Florian
Kronbichler


Unser Fußball-Vetter

Aus seinem Herzen mache er „keine Mördergrube“. Nicht einmal heute. „Ich liebe Italien“, sagt er, „aber ich bin für Österreich, selbstverständlich“. Es spricht Herbert Prohaska. 66 Jahr alt ist er, und 21 Jahre lang, also fast ein Drittel seiner Lebensjahre, kommentiert er im ORF Fußballspiele. Vorher war er Fußballspieler, zunächst in allen Ligen Österreichs, hauptsächlich bei seinem Heimatverein Austria Wien, den er zu heute unerdenklichen Erfolgen führte, auch internationalen. Dann spielte er jahrelang in der italienischen Serie A, bei Inter Mailand und AS Roma. Er war, nach einer ersten Epoche der Sivori, Schnellinger und Suarez, der erste Ausländer in Italiens moderner Fußball-Zeitrechnung.

Das ist alles lang her, 1970er und -80er Jahre, Fußball-Archäologie, aus der nur noch der Spitzname „Schneckerl“ überlebt hat. Prohaska hat ihn dem prächtigen Wuschelkopf aus seinen besten Fußballerjahren zu danken, aber der wienernden Bezeichnung haftet auch ein Beigeschmack von Wahrheit an: „Schneckerl“ war ein hervorragender Techniker am Fußballplatz, aber halt nie der Schnellste. Ihn deshalb gleich Schnecke zu nennen, wäre unwienerisch unhöflich gewesen.

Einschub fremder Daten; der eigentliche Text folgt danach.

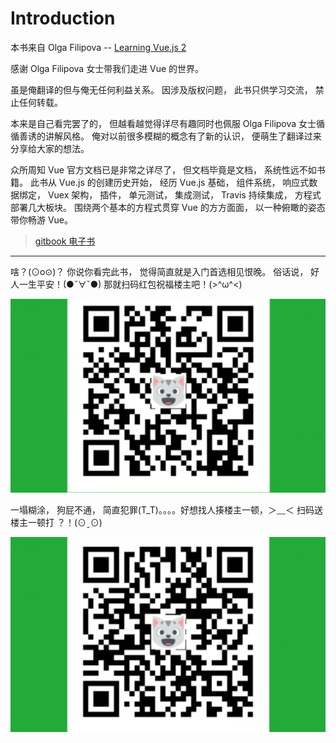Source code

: # Introduction

本书来自 Olga Filipova -- [Learning Vue.js 2](https://www.packtpub.com/web-development/learning-vuejs-2)

感谢  Olga Filipova 女士带我们走进 Vue 的世界。

虽是俺翻译的但与俺无任何利益关系。 因涉及版权问题， 此书只供学习交流， 禁止任何转载。

本来是自己看完罢了的， 但越看越觉得详尽有趣同时也佩服 Olga Filipova 女士循循善诱的讲解风格。 俺对以前很多模糊的概念有了新的认识， 便萌生了翻译过来分享给大家的想法。

众所周知 Vue 官方文档已是非常之详尽了， 但文档毕竟是文档， 系统性远不如书籍。 此书从 Vue.js 的创建历史开始， 经历 Vue.js 基础， 组件系统， 响应式数据绑定， Vuex 架构， 插件， 单元测试， 集成测试， Travis 持续集成， 方程式部署几大板块。 围绕两个基本的方程式贯穿 Vue 的方方面面， 以一种俯瞰的姿态带你畅游 Vue。

> [gitbook 电子书](https://www.gitbook.com/book/hiscc/vue-js-2-0/details)
*****
啥？(⊙o⊙)？ 你说你看完此书， 觉得简直就是入门首选相见恨晚。 俗话说， 好人一生平安！(●ˇ∀ˇ●) 那就扫码红包祝福楼主吧！(>^ω^<)

![](chapter-1/imgs/qr1.png)

一塌糊涂， 狗屁不通， 简直犯罪(T_T)。。。。好想找人揍楼主一顿，＞﹏＜ 扫码送楼主一顿打 ？！(⊙ˍ⊙)

![](chapter-1/imgs/qr2.png)
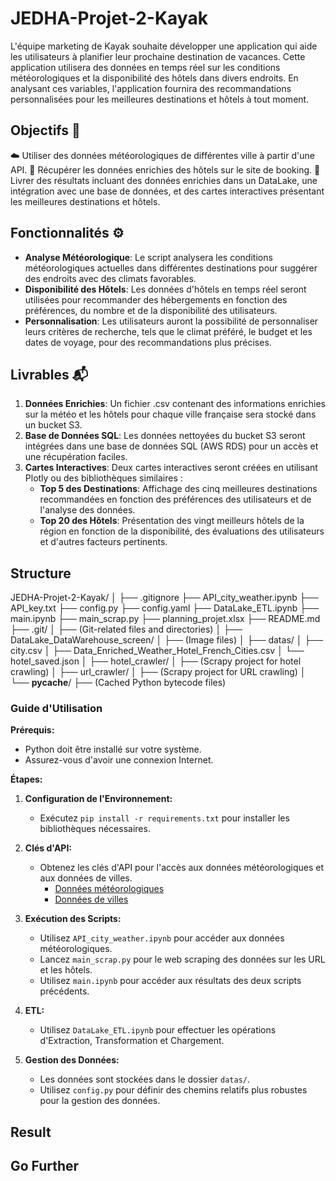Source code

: # JEDHA-Projet-2-Kayak

L'équipe marketing de Kayak souhaite développer une application qui aide les utilisateurs à planifier leur prochaine destination de vacances. Cette application utilisera des données en temps réel sur les conditions météorologiques et la disponibilité des hôtels dans divers endroits. En analysant ces variables, l'application fournira des recommandations personnalisées pour les meilleures destinations et hôtels à tout moment.

## Objectifs 🎯
☁️ Utiliser des données météorologiques de différentes ville à partir d'une API.
🏨 Récupérer les données enrichies des hôtels sur le site de booking.
📂 Livrer des résultats incluant des données enrichies dans un DataLake, une intégration avec une base de données, et des cartes interactives présentant les meilleures destinations et hôtels.

## Fonctionnalités ⚙️
- **Analyse Météorologique**: Le script analysera les conditions météorologiques actuelles dans différentes destinations pour suggérer des endroits avec des climats favorables.
- **Disponibilité des Hôtels**: Les données d'hôtels en temps réel seront utilisées pour recommander des hébergements en fonction des préférences, du nombre et de la disponibilité des utilisateurs.
- **Personnalisation**: Les utilisateurs auront la possibilité de personnaliser leurs critères de recherche, tels que le climat préféré, le budget et les dates de voyage, pour des recommandations plus précises.

## Livrables 📬
1. **Données Enrichies**: Un fichier .csv contenant des informations enrichies sur la météo et les hôtels pour chaque ville française sera stocké dans un bucket S3.
2. **Base de Données SQL**: Les données nettoyées du bucket S3 seront intégrées dans une base de données SQL (AWS RDS) pour un accès et une récupération faciles.
3. **Cartes Interactives**: Deux cartes interactives seront créées en utilisant Plotly ou des bibliothèques similaires :
   - **Top 5 des Destinations**: Affichage des cinq meilleures destinations recommandées en fonction des préférences des utilisateurs et de l'analyse des données.
   - **Top 20 des Hôtels**: Présentation des vingt meilleurs hôtels de la région en fonction de la disponibilité, des évaluations des utilisateurs et d'autres facteurs pertinents.

## Structure

JEDHA-Projet-2-Kayak/
│
├── .gitignore
├── API_city_weather.ipynb
├── API_key.txt
├── config.py
├── config.yaml
├── DataLake_ETL.ipynb
├── main.ipynb
├── main_scrap.py
├── planning_projet.xlsx
├── README.md
├── .git/
│   ├── (Git-related files and directories)
│
├── DataLake_DataWarehouse_screen/
│   ├── (Image files)
│
├── datas/
│   ├── city.csv
│   ├── Data_Enriched_Weather_Hotel_French_Cities.csv
│   └── hotel_saved.json
│
├── hotel_crawler/
│   ├── (Scrapy project for hotel crawling)
│
├── url_crawler/
│   ├── (Scrapy project for URL crawling)
│
└── __pycache__/
    ├── (Cached Python bytecode files)



### Guide d'Utilisation 

**Prérequis:**
- Python doit être installé sur votre système.
- Assurez-vous d'avoir une connexion Internet.

**Étapes:**

1. **Configuration de l'Environnement:**
   - Exécutez `pip install -r requirements.txt` pour installer les bibliothèques nécessaires.

2. **Clés d'API:**
   - Obtenez les clés d'API pour l'accès aux données météorologiques et aux données de villes.
     - [Données météorologiques](https://api.openweathermap.org/data/2.5/forecast?)
     - [Données de villes](https://nominatim.openstreetmap.org/search)

3. **Exécution des Scripts:**
   - Utilisez `API_city_weather.ipynb` pour accéder aux données météorologiques.
   - Lancez `main_scrap.py` pour le web scraping des données sur les URL et les hôtels.
   - Utilisez `main.ipynb` pour accéder aux résultats des deux scripts précédents.

4. **ETL:**
   - Utilisez `DataLake_ETL.ipynb` pour effectuer les opérations d'Extraction, Transformation et Chargement.

5. **Gestion des Données:**
   - Les données sont stockées dans le dossier `datas/`.
   - Utilisez `config.py` pour définir des chemins relatifs plus robustes pour la gestion des données.



## Result



## Go Further
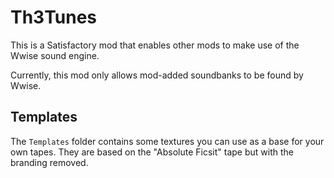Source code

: # Th3Tunes

This is a Satisfactory mod that enables other mods to make use of the Wwise sound engine.

Currently, this mod only allows mod-added soundbanks to be found by Wwise.

## Templates

The `Templates` folder contains some textures you can use as a base for your own tapes. They are based on the "Absolute Ficsit" tape but with the branding removed.
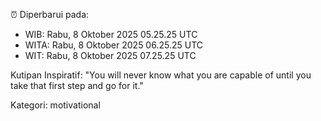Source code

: ⏰ Diperbarui pada:
- WIB: Rabu, 8 Oktober 2025 05.25.25 UTC
- WITA: Rabu, 8 Oktober 2025 06.25.25 UTC
- WIT: Rabu, 8 Oktober 2025 07.25.25 UTC

Kutipan Inspiratif:
"You will never know what you are capable of until you take that first step and go for it."


Kategori: motivational

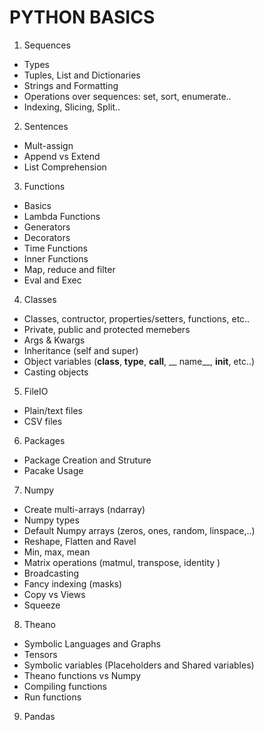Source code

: # PYTHON BASICS

1. Sequences

 - Types
 - Tuples, List and Dictionaries
 - Strings and Formatting
 - Operations over sequences: set, sort, enumerate..
 - Indexing, Slicing, Split..

2. Sentences

 - Mult-assign
 - Append vs Extend
 - List Comprehension

3. Functions

 - Basics
 - Lambda Functions
 - Generators
 - Decorators
 - Time Functions
 - Inner Functions
 - Map, reduce and filter
 - Eval and Exec

4. Classes

 - Classes, contructor, properties/setters, functions, etc..
 - Private, public and protected memebers
 - Args & Kwargs
 - Inheritance (self and super)
 - Object variables (__class__, __type__, __call__, __ name__, __init__, etc..)
 - Casting objects
 
5. FileIO

 - Plain/text files
 - CSV files

6. Packages

 - Package Creation and Struture
 - Pacake Usage

7. Numpy

 - Create multi-arrays (ndarray)
 - Numpy types
 - Default Numpy arrays (zeros, ones, random, linspace,..)
 - Reshape, Flatten and Ravel
 - Min, max, mean
 - Matrix operations (matmul, transpose, identity )
 - Broadcasting
 - Fancy indexing (masks)
 - Copy vs Views
 - Squeeze

8. Theano

 - Symbolic Languages and Graphs
 - Tensors
 - Symbolic variables (Placeholders and Shared variables) 
 - Theano functions vs Numpy
 - Compiling functions
 - Run functions

9. Pandas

Und damit kommen wir beim Fußball-Kommentator Herbert Prohaska. Schneckerl blieb Schneckerl. Deshalb wollen wir, heut zum Tag des großen Fußballs mit der EM-Achtelfinalpartie Österreich-Italien, ein Lob auf die Langsamkeit singen. Kein Fußball-Kommentator der Welt spricht so langsam und folglich so gut verständlich wie Herbert Prohaska im ORF. Genau genommen ist er Fußball-„Analyst“. Das ist ein großes Wort. Deshalb vermeiden es hauptberufliche Kommentatoren gern und lassen den ausgebildeten Automechaniker aus dem ehedem roten Wiener Simmering bestenfalls als „Co-Kommentator“ durchgehen.

Fußballspiele im Fernsehen von so genannten Experten mit- und nachbesprechen zu lassen, verdirbt uns geübten Zuschauern so manche Freude daran. In der Regel sind sie  geschwätzig bis störend, häufig überflüssig. Sie plappern in Gemeinplätzen und sagen bestenfalls hinterher noch einmal das, was wir vorher alle selber schon gesehen und verstanden haben.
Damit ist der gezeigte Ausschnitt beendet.